• [Problem details]
Would you transcribe the data word for word?
§ §
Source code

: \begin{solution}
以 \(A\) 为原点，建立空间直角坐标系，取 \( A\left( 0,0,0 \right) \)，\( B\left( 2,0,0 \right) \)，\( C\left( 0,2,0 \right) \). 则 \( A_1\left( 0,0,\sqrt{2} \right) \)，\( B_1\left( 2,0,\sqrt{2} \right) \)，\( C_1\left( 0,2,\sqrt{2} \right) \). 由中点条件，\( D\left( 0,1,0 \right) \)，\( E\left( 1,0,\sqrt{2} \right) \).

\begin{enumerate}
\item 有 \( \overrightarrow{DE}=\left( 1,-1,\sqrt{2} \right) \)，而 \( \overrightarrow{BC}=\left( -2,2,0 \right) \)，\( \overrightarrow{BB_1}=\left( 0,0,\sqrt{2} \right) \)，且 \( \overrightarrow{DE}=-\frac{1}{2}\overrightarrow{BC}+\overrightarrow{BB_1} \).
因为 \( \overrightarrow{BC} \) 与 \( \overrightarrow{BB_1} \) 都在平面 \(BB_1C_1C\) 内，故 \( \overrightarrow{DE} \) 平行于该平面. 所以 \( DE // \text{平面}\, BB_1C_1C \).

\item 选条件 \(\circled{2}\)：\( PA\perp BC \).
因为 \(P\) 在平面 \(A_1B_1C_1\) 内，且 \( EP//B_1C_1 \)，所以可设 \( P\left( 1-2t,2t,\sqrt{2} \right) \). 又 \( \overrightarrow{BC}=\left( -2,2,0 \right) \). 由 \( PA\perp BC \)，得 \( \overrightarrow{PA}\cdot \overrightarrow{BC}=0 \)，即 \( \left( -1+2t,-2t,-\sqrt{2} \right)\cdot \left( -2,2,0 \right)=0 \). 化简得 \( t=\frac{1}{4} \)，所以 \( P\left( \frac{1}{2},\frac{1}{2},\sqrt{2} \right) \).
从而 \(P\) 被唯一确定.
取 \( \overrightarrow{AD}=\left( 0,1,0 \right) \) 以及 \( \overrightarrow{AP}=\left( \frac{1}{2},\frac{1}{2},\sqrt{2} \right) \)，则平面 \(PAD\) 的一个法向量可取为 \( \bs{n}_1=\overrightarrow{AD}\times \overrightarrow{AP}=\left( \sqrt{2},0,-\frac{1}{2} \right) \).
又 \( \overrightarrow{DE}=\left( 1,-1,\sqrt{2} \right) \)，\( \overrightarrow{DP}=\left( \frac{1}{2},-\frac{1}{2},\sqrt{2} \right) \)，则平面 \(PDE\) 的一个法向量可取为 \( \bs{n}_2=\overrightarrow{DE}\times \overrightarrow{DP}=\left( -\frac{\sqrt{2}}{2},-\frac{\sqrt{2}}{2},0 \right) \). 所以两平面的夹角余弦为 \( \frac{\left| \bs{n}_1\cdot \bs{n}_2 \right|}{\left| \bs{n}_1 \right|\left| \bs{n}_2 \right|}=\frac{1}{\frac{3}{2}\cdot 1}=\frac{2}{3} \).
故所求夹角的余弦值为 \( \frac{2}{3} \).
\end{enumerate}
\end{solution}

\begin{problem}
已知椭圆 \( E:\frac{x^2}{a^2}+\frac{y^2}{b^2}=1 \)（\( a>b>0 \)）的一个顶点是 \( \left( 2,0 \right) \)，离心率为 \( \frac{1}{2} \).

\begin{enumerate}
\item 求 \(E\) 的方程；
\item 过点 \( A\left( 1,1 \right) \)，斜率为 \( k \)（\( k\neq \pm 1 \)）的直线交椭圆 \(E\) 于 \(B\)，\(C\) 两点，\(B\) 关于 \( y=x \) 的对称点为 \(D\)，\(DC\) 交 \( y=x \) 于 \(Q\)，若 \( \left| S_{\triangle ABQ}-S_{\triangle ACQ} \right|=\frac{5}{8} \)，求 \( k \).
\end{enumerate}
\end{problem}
§ §
• [Exercise output]
Source code

: \begin{solution}
以 \(A\) 为原点，建立空间直角坐标系，取 \( A\left( 0,0,0 \right) \)，\( B\left( 2,0,0 \right) \)，\( C\left( 0,2,0 \right) \). 则 \( A_1\left( 0,0,\sqrt{2} \right) \)，\( B_1\left( 2,0,\sqrt{2} \right) \)，\( C_1\left( 0,2,\sqrt{2} \right) \). 由中点条件，\( D\left( 0,1,0 \right) \)，\( E\left( 1,0,\sqrt{2} \right) \).

\begin{enumerate}
\item 有 \( \overrightarrow{DE}=\left( 1,-1,\sqrt{2} \right) \)，而 \( \overrightarrow{BC}=\left( -2,2,0 \right) \)，\( \overrightarrow{BB_1}=\left( 0,0,\sqrt{2} \right) \)，且 \( \overrightarrow{DE}=-\frac{1}{2}\overrightarrow{BC}+\overrightarrow{BB_1} \).
因为 \( \overrightarrow{BC} \) 与 \( \overrightarrow{BB_1} \) 都在平面 \(BB_1C_1C\) 内，故 \( \overrightarrow{DE} \) 平行于该平面. 所以 \( DE // \text{平面}\, BB_1C_1C \).

\item 选条件 \(\circled{2}\)：\( PA\perp BC \).
因为 \(P\) 在平面 \(A_1B_1C_1\) 内，且 \( EP//B_1C_1 \)，所以可设 \( P\left( 1-2t,2t,\sqrt{2} \right) \). 又 \( \overrightarrow{BC}=\left( -2,2,0 \right) \). 由 \( PA\perp BC \)，得 \( \overrightarrow{PA}\cdot \overrightarrow{BC}=0 \)，即 \( \left( -1+2t,-2t,-\sqrt{2} \right)\cdot \left( -2,2,0 \right)=0 \). 化简得 \( t=\frac{1}{4} \)，所以 \( P\left( \frac{1}{2},\frac{1}{2},\sqrt{2} \right) \).
从而 \(P\) 被唯一确定.
取 \( \overrightarrow{AD}=\left( 0,1,0 \right) \) 以及 \( \overrightarrow{AP}=\left( \frac{1}{2},\frac{1}{2},\sqrt{2} \right) \)，则平面 \(PAD\) 的一个法向量可取为 \( \bs{n}_1=\overrightarrow{AD}\times \overrightarrow{AP}=\left( \sqrt{2},0,-\frac{1}{2} \right) \).
又 \( \overrightarrow{DE}=\left( 1,-1,\sqrt{2} \right) \)，\( \overrightarrow{DP}=\left( \frac{1}{2},-\frac{1}{2},\sqrt{2} \right) \)，则平面 \(PDE\) 的一个法向量可取为 \( \bs{n}_2=\overrightarrow{DE}\times \overrightarrow{DP}=\left( -\frac{\sqrt{2}}{2},-\frac{\sqrt{2}}{2},0 \right) \). 所以两平面的夹角余弦为 \( \frac{\left| \bs{n}_1\cdot \bs{n}_2 \right|}{\left| \bs{n}_1 \right|\left| \bs{n}_2 \right|}=\frac{1}{\frac{3}{2}\cdot 1}=\frac{2}{3} \).
故所求夹角的余弦值为 \( \frac{2}{3} \).
\end{enumerate}
\end{solution}

\begin{problem}
已知椭圆 \( E:\frac{x^2}{a^2}+\frac{y^2}{b^2}=1 \)（\( a>b>0 \)）的一个顶点是 \( \left( 2,0 \right) \)，离心率为 \( \frac{1}{2} \).

\begin{enumerate}
\item 求 \(E\) 的方程；
\item 过点 \( A\left( 1,1 \right) \)，斜率为 \( k \)（\( k\neq \pm 1 \)）的直线交椭圆 \(E\) 于 \(B\)，\(C\) 两点，\(B\) 关于 \( y=x \) 的对称点为 \(D\)，\(DC\) 交 \( y=x \) 于 \(Q\)，若 \( \left| S_{\triangle ABQ}-S_{\triangle ACQ} \right|=\frac{5}{8} \)，求 \( k \).
\end{enumerate}
\end{problem}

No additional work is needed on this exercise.